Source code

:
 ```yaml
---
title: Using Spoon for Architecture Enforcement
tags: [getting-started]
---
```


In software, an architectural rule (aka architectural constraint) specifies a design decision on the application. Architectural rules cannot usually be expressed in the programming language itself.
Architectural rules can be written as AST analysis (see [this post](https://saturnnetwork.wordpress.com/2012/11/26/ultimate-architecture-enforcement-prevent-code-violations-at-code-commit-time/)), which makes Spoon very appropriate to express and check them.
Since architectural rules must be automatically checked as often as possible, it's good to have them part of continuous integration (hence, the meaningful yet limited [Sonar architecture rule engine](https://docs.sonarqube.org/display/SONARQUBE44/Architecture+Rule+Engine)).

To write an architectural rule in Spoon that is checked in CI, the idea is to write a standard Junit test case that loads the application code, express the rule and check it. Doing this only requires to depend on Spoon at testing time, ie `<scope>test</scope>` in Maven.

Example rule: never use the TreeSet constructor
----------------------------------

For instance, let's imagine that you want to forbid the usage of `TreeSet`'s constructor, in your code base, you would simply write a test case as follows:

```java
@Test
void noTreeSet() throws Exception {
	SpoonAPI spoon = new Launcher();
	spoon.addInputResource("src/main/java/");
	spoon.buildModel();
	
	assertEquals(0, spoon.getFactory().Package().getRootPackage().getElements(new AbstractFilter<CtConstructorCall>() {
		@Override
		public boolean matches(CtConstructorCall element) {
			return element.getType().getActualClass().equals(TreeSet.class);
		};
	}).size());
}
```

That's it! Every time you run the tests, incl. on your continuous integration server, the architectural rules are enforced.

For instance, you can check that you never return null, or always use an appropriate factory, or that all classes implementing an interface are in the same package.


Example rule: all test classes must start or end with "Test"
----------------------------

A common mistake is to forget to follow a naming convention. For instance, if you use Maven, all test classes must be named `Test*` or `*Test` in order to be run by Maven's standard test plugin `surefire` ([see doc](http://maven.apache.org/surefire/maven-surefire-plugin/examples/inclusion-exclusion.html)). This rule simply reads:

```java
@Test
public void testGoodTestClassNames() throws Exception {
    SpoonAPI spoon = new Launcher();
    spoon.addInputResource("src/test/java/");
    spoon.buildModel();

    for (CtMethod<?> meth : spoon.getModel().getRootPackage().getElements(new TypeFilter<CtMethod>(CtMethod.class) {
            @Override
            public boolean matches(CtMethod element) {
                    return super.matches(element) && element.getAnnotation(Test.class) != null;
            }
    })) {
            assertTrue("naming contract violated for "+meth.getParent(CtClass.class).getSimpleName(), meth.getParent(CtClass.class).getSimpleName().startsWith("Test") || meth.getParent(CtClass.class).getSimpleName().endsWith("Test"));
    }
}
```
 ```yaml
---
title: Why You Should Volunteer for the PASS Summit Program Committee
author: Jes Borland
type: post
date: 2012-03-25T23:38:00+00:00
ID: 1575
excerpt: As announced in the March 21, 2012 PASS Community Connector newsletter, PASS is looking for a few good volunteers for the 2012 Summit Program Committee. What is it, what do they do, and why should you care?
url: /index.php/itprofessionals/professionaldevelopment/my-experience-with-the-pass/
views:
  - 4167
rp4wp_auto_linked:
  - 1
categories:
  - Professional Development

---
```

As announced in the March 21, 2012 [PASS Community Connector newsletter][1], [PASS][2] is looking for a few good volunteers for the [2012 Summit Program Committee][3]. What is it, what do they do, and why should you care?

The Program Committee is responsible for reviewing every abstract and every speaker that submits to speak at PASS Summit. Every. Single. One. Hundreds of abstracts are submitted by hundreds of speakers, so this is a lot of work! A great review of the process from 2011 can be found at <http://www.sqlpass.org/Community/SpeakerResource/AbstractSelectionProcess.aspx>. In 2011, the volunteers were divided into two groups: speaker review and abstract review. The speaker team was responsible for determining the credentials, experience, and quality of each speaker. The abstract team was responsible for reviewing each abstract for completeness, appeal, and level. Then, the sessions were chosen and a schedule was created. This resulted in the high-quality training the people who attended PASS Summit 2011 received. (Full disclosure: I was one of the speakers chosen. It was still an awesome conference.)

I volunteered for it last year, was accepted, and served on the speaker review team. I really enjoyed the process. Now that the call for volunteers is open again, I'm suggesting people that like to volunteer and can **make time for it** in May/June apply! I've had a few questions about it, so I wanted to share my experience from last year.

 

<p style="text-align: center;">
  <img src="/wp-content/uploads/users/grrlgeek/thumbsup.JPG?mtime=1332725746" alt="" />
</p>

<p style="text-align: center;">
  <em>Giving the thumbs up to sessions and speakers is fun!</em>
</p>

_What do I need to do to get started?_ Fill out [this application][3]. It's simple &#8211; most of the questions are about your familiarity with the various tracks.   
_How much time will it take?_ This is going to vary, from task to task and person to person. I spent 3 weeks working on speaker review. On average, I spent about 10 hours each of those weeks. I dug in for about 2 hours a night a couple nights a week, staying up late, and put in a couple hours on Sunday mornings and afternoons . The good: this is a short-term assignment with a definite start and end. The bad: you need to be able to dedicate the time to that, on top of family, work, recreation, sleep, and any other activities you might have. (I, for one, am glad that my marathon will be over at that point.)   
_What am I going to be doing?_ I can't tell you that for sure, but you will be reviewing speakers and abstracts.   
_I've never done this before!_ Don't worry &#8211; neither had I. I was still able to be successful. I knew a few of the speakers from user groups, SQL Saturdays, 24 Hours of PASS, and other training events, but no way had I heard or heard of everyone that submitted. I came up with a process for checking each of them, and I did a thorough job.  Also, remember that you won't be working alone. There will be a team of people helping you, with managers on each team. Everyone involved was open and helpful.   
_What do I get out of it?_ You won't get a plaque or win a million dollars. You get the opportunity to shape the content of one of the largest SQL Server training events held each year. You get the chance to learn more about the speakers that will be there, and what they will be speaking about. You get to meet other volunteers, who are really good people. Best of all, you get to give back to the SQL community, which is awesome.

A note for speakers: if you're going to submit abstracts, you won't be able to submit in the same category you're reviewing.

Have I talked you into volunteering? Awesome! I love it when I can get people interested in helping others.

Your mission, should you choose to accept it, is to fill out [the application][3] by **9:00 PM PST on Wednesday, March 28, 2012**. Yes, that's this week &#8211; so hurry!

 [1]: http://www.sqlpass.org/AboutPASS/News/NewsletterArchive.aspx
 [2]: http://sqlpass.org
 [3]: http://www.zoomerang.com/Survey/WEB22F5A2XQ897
****************
• _WHAT YOU HAVE TO DO_
Write all of the data above again, exactly as given.

• _OUTPUT BELOW_
Source code

:
 ```yaml
---
title: Using Spoon for Architecture Enforcement
tags: [getting-started]
---
```


In software, an architectural rule (aka architectural constraint) specifies a design decision on the application. Architectural rules cannot usually be expressed in the programming language itself.
Architectural rules can be written as AST analysis (see [this post](https://saturnnetwork.wordpress.com/2012/11/26/ultimate-architecture-enforcement-prevent-code-violations-at-code-commit-time/)), which makes Spoon very appropriate to express and check them.
Since architectural rules must be automatically checked as often as possible, it's good to have them part of continuous integration (hence, the meaningful yet limited [Sonar architecture rule engine](https://docs.sonarqube.org/display/SONARQUBE44/Architecture+Rule+Engine)).

To write an architectural rule in Spoon that is checked in CI, the idea is to write a standard Junit test case that loads the application code, express the rule and check it. Doing this only requires to depend on Spoon at testing time, ie `<scope>test</scope>` in Maven.

Example rule: never use the TreeSet constructor
----------------------------------

For instance, let's imagine that you want to forbid the usage of `TreeSet`'s constructor, in your code base, you would simply write a test case as follows:

```java
@Test
void noTreeSet() throws Exception {
	SpoonAPI spoon = new Launcher();
	spoon.addInputResource("src/main/java/");
	spoon.buildModel();
	
	assertEquals(0, spoon.getFactory().Package().getRootPackage().getElements(new AbstractFilter<CtConstructorCall>() {
		@Override
		public boolean matches(CtConstructorCall element) {
			return element.getType().getActualClass().equals(TreeSet.class);
		};
	}).size());
}
```

That's it! Every time you run the tests, incl. on your continuous integration server, the architectural rules are enforced.

For instance, you can check that you never return null, or always use an appropriate factory, or that all classes implementing an interface are in the same package.


Example rule: all test classes must start or end with "Test"
----------------------------

A common mistake is to forget to follow a naming convention. For instance, if you use Maven, all test classes must be named `Test*` or `*Test` in order to be run by Maven's standard test plugin `surefire` ([see doc](http://maven.apache.org/surefire/maven-surefire-plugin/examples/inclusion-exclusion.html)). This rule simply reads:

```java
@Test
public void testGoodTestClassNames() throws Exception {
    SpoonAPI spoon = new Launcher();
    spoon.addInputResource("src/test/java/");
    spoon.buildModel();

    for (CtMethod<?> meth : spoon.getModel().getRootPackage().getElements(new TypeFilter<CtMethod>(CtMethod.class) {
            @Override
            public boolean matches(CtMethod element) {
                    return super.matches(element) && element.getAnnotation(Test.class) != null;
            }
    })) {
            assertTrue("naming contract violated for "+meth.getParent(CtClass.class).getSimpleName(), meth.getParent(CtClass.class).getSimpleName().startsWith("Test") || meth.getParent(CtClass.class).getSimpleName().endsWith("Test"));
    }
}
```
 ```yaml
---
title: Why You Should Volunteer for the PASS Summit Program Committee
author: Jes Borland
type: post
date: 2012-03-25T23:38:00+00:00
ID: 1575
excerpt: As announced in the March 21, 2012 PASS Community Connector newsletter, PASS is looking for a few good volunteers for the 2012 Summit Program Committee. What is it, what do they do, and why should you care?
url: /index.php/itprofessionals/professionaldevelopment/my-experience-with-the-pass/
views:
  - 4167
rp4wp_auto_linked:
  - 1
categories:
  - Professional Development

---
```

As announced in the March 21, 2012 [PASS Community Connector newsletter][1], [PASS][2] is looking for a few good volunteers for the [2012 Summit Program Committee][3]. What is it, what do they do, and why should you care?

The Program Committee is responsible for reviewing every abstract and every speaker that submits to speak at PASS Summit. Every. Single. One. Hundreds of abstracts are submitted by hundreds of speakers, so this is a lot of work! A great review of the process from 2011 can be found at <http://www.sqlpass.org/Community/SpeakerResource/AbstractSelectionProcess.aspx>. In 2011, the volunteers were divided into two groups: speaker review and abstract review. The speaker team was responsible for determining the credentials, experience, and quality of each speaker. The abstract team was responsible for reviewing each abstract for completeness, appeal, and level. Then, the sessions were chosen and a schedule was created. This resulted in the high-quality training the people who attended PASS Summit 2011 received. (Full disclosure: I was one of the speakers chosen. It was still an awesome conference.)

I volunteered for it last year, was accepted, and served on the speaker review team. I really enjoyed the process. Now that the call for volunteers is open again, I'm suggesting people that like to volunteer and can **make time for it** in May/June apply! I've had a few questions about it, so I wanted to share my experience from last year.

 

<p style="text-align: center;">
  <img src="/wp-content/uploads/users/grrlgeek/thumbsup.JPG?mtime=1332725746" alt="" />
</p>

<p style="text-align: center;">
  <em>Giving the thumbs up to sessions and speakers is fun!</em>
</p>

_What do I need to do to get started?_ Fill out [this application][3]. It's simple &#8211; most of the questions are about your familiarity with the various tracks.   
_How much time will it take?_ This is going to vary, from task to task and person to person. I spent 3 weeks working on speaker review. On average, I spent about 10 hours each of those weeks. I dug in for about 2 hours a night a couple nights a week, staying up late, and put in a couple hours on Sunday mornings and afternoons . The good: this is a short-term assignment with a definite start and end. The bad: you need to be able to dedicate the time to that, on top of family, work, recreation, sleep, and any other activities you might have. (I, for one, am glad that my marathon will be over at that point.)   
_What am I going to be doing?_ I can't tell you that for sure, but you will be reviewing speakers and abstracts.   
_I've never done this before!_ Don't worry &#8211; neither had I. I was still able to be successful. I knew a few of the speakers from user groups, SQL Saturdays, 24 Hours of PASS, and other training events, but no way had I heard or heard of everyone that submitted. I came up with a process for checking each of them, and I did a thorough job.  Also, remember that you won't be working alone. There will be a team of people helping you, with managers on each team. Everyone involved was open and helpful.   
_What do I get out of it?_ You won't get a plaque or win a million dollars. You get the opportunity to shape the content of one of the largest SQL Server training events held each year. You get the chance to learn more about the speakers that will be there, and what they will be speaking about. You get to meet other volunteers, who are really good people. Best of all, you get to give back to the SQL community, which is awesome.

A note for speakers: if you're going to submit abstracts, you won't be able to submit in the same category you're reviewing.

Have I talked you into volunteering? Awesome! I love it when I can get people interested in helping others.

Your mission, should you choose to accept it, is to fill out [the application][3] by **9:00 PM PST on Wednesday, March 28, 2012**. Yes, that's this week &#8211; so hurry!

 [1]: http://www.sqlpass.org/AboutPASS/News/NewsletterArchive.aspx
 [2]: http://sqlpass.org
 [3]: http://www.zoomerang.com/Survey/WEB22F5A2XQ897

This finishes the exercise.